Do I need to be CMMC Certified?
Many customers we speak to present a recurring theme. Either they are being told by their Prime that they need to become Cybersecurity Maturity Model Certification (CMMC) level 3 certified, regardless of whether they handle Controlled Unclassified Information (CUI), or they are being proactive and want to become certified to compete for future DoD contracts. Neither is a valid reason for a small business to take on the expense of level 3 certification.
We at Ascolta believe in cybersecurity and believe that all companies, regardless of line of business or sector should do their best to protect their and their customers data. Having said that, the expense of a level 3 certification for a small business, estimated for a do-it-yourself level 3 certification to be around $300,000, just to placate a nervous Prime or to compete for a future contract that may or may not handle CUI is just too great. Is that expense and effort worth it if you don’t have the existing requirement?

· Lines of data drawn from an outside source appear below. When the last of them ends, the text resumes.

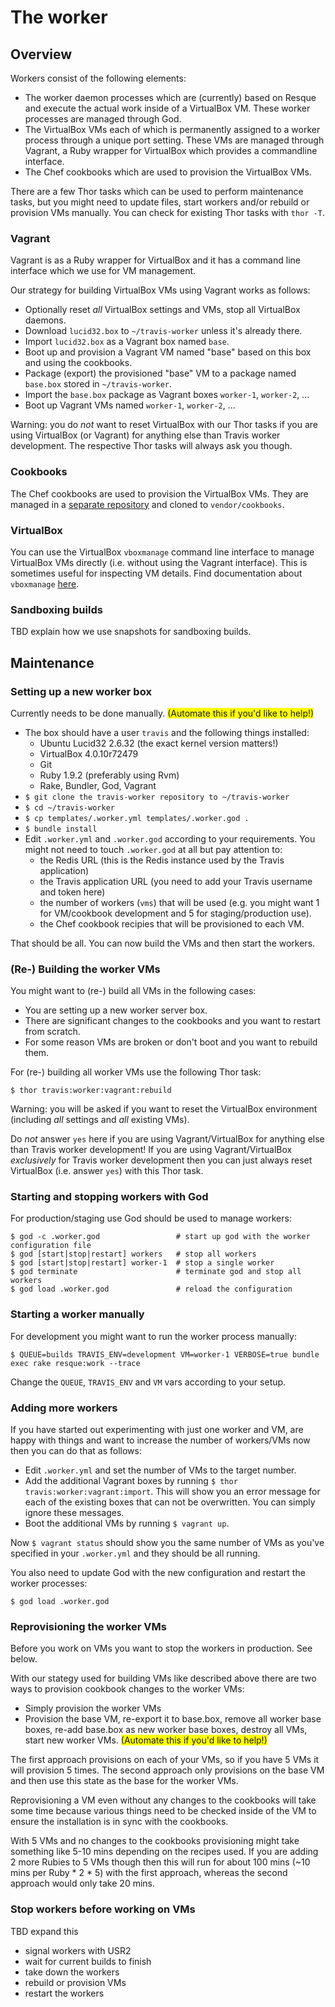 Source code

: # The worker

## Overview

Workers consist of the following elements:

* The worker daemon processes which are (currently) based on Resque and execute
  the actual work inside of a VirtualBox VM. These worker processes are managed
  through God.
* The VirtualBox VMs each of which is permanently assigned to a worker process
  through a unique port setting. These VMs are managed through Vagrant, a Ruby
  wrapper for VirtualBox which provides a commandline interface.
* The Chef cookbooks which are used to provision the VirtualBox VMs.

There are a few Thor tasks which can be used to perform maintenance tasks, but
you might need to update files, start workers and/or rebuild or provision VMs
manually. You can check for existing Thor tasks with `thor -T`.

### Vagrant

Vagrant is as a Ruby wrapper for VirtualBox and it has a command line interface
which we use for VM management.

Our strategy for building VirtualBox VMs using Vagrant works as follows:

* Optionally reset *all* VirtualBox settings and VMs, stop all VirtualBox
  daemons.
* Download `lucid32.box` to `~/travis-worker` unless it's already there.
* Import `lucid32.box` as a Vagrant box named `base`.
* Boot up and provision a Vagrant VM named "base" based on this box and using
  the cookbooks.
* Package (export) the provisioned "base" VM to a package named `base.box`
  stored in `~/travis-worker`.
* Import the `base.box` package as Vagrant boxes `worker-1`, `worker-2`, ...
* Boot up Vagrant VMs named `worker-1`, `worker-2`, ...

Warning: you do *not* want to reset VirtualBox with our Thor tasks if you are
using VirtualBox (or Vagrant) for anything else than Travis worker development.
The respective Thor tasks will always ask you though.

### Cookbooks

The Chef cookbooks are used to provision the VirtualBox VMs. They are managed
in a [separate repository](http://github.com/travis-ci/travis-cookbooks) and
cloned to `vendor/cookbooks`.

### VirtualBox

You can use the VirtualBox `vboxmanage` command line interface to manage
VirtualBox VMs directly (i.e. without using the Vagrant interface). This is
sometimes useful for inspecting VM details. Find documentation about `vboxmanage`
[here](http://www.virtualbox.org/manual/ch08.html).

### Sandboxing builds

TBD explain how we use snapshots for sandboxing builds.

## Maintenance

### Setting up a new worker box

Currently needs to be done manually. <span style="background-color: yellow;">(Automate this if you'd like to help!)</span>

* The box should have a user `travis` and the following things installed:
  * Ubuntu Lucid32 2.6.32 (the exact kernel version matters!)
  * VirtualBox 4.0.10r72479
  * Git
  * Ruby 1.9.2 (preferably using Rvm)
  * Rake, Bundler, God, Vagrant
* `$ git clone the travis-worker repository to ~/travis-worker`
* `$ cd ~/travis-worker`
* `$ cp templates/.worker.yml templates/.worker.god .`
* `$ bundle install`
* Edit `.worker.yml` and `.worker.god` according to your requirements. You might
  not need to touch `.worker.god` at all but pay attention to:
  * the Redis URL (this is the Redis instance used by the Travis application)
  * the Travis application URL (you need to add your Travis username and token
    here)
  * the number of workers (`vms`) that will be used (e.g. you might want 1 for
    VM/cookbook development and 5 for staging/production use).
  * the Chef cookbook recipies that will be provisioned to each VM.

That should be all. You can now build the VMs and then start the workers.

### (Re-) Building the worker VMs

You might want to (re-) build all VMs in the following cases:

* You are setting up a new worker server box.
* There are significant changes to the cookbooks and you want to restart from
  scratch.
* For some reason VMs are broken or don't boot and you want to rebuild them.

For (re-) building all worker VMs use the following Thor task:

    $ thor travis:worker:vagrant:rebuild

Warning: you will be asked if you want to reset the VirtualBox environment
(including *all* settings and *all* existing VMs).

Do *not* answer `yes` here if you are using Vagrant/VirtualBox for anything else
than Travis worker development! If you are using Vagrant/VirtualBox *exclusively*
for Travis worker development then you can just always reset VirtualBox (i.e.
answer `yes`) with this Thor task.

### Starting and stopping workers with God

For production/staging use God should be used to manage workers:

    $ god -c .worker.god                 # start up god with the worker configuration file
    $ god [start|stop|restart] workers   # stop all workers
    $ god [start|stop|restart] worker-1  # stop a single worker
    $ god terminate                      # terminate god and stop all workers
    $ god load .worker.god               # reload the configuration

### Starting a worker manually

For development you might want to run the worker process manually:

    $ QUEUE=builds TRAVIS_ENV=development VM=worker-1 VERBOSE=true bundle exec rake resque:work --trace

Change the `QUEUE`, `TRAVIS_ENV` and `VM` vars according to your setup.

### Adding more workers

If you have started out experimenting with just one worker and VM, are happy
with things and want to increase the number of workers/VMs now then you can do
that as follows:

* Edit `.worker.yml` and set the number of VMs to the target number.
* Add the additional Vagrant boxes by running `$ thor travis:worker:vagrant:import`.
  This will show you an error message for each of the existing boxes that can
  not be overwritten. You can simply ignore these messages.
* Boot the additional VMs by running `$ vagrant up`.

Now `$ vagrant status` should show you the same number of VMs as you've specified
in your `.worker.yml` and they should be all running.

You also need to update God with the new configuration and restart the worker
processes:

    $ god load .worker.god

### Reprovisioning the worker VMs

Before you work on VMs you want to stop the workers in production. See below.

With our stategy used for building VMs like described above there are two ways
to provision cookbook changes to the worker VMs:

* Simply provision the worker VMs
* Provision the base VM, re-export it to base.box, remove all worker base boxes,
  re-add base.box as new worker base boxes, destroy all VMs, start new worker
  VMs. <span style="background-color: yellow;">(Automate this if you'd like to help!)</span>

The first approach provisions on each of your VMs, so if you have 5 VMs it will
provision 5 times. The second approach only provisions on the base VM and then
use this state as the base for the worker VMs.

Reprovisioning a VM even without any changes to the cookbooks will take some time
because various things need to be checked inside of the VM to ensure the
installation is in sync with the cookbooks.

With 5 VMs and no changes to the cookbooks provisioning might take something
like 5-10 mins depending on the recipes used. If you are adding 2 more Rubies to
5 VMs though then this will run for about 100 mins (~10 mins per Ruby * 2 * 5)
with the first approach, whereas the second approach would only take 20 mins.

### Stop workers before working on VMs

TBD expand this

* signal workers with USR2
* wait for current builds to finish
* take down the workers
* rebuild or provision VMs
* restart the workers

The only legitimate current requirement for CMMC certification, and the only companies that Certified Third-Party Assessment Organizations (C3PAO) are currently permitted to certify, are companies bidding on the following pilot contracts:
U.S. Navy
Integrated Common Processor
F/A-18E/F Full Mod of the SBAR and Shut off Valve
DDG-51 Lead Yard Services / Follow Yard Services
U.S. Air Force
Mobility Air Force Tactical Data Links
Consolidated Broadband Global Area Network Follow-On
Azure Cloud Solution
Missile Defense Agency
Technical Advisory and Assistance Contract
If you’re not bidding on one of the pilots, you couldn’t get certified if you wanted to, at least not yet. So, what does that mean? It means that if your company currently handles CUI, you should find the following or similar wording in your contract:
DFARS 252.204-7012 Clause: Safeguarding Controlled Unclassified Information: If Seller handles or possesses Customer information that has been declared to be CUI or can be reasonably assumed to be CUI as defined by the National Archives and Retrieval Administration, Seller shall protect the information in accordance with the DFARS 252.204-7012.
Which means you should already be complying with the National Institute of Standards and Technology (NIST) Special Publication 800-171 requirements and making sure you meet those security controls. This requirement has been in place for over five years and is why the government feels that the cost of CMMC should be minimal, industry (all of us) has been telling the government that we’ve implemented the 110 NIST SP 800-171 controls already. In the governments eyes all that’s needed is the implementation of the remaining 21 practices that CMMC level 3 adds.
The new DFARS clause 252.204-7021 requires contractors to have a current CMMC certificate at the CMMC level required by the contract and maintain the CMMC certificate at the required level for the duration of the contract. If your contract or request for proposal does not contain that clause, you DO NOT have to worry about CMMC just yet. However, you should be monitoring for when your existing contract expires and is recompeted, that’s when the CMMC requirement may be levied.
A search for DFARS clause 252.204-7021 in the governments system for award management (SAM.gov) returns 11 of over 8,000 active solicitations. If you’re not competing for one of those 11 opportunities, you do not have a CMMC level 3 requirement but should be preparing for CMMC compliance in future bids. As previously mentioned, if you currently are required to meet DFARS clause 252.204-7012, you should have already implemented the bulk of the controls through your application of NIST SP 800-171. Regardless of your compliance status with NIST, your companies future CMMC plans need to consider your current and anticipated CUI requirements. If CUI is a factor, you should conduct a gap analysis to see where you stand regarding level 3 CMMC practices and processes and create a program of action and milestones (POAM) to start filling in the gaps. Don’t pursue CMMC certification until and if you need it.
Protecting government CUI data is critical to our national defense. Regardless of your contractual requirement for CMMC, if you handle CUI, you are already on the hook for NIST SP 800-171 protections. Start there and CMMC will be an easier task once it’s required.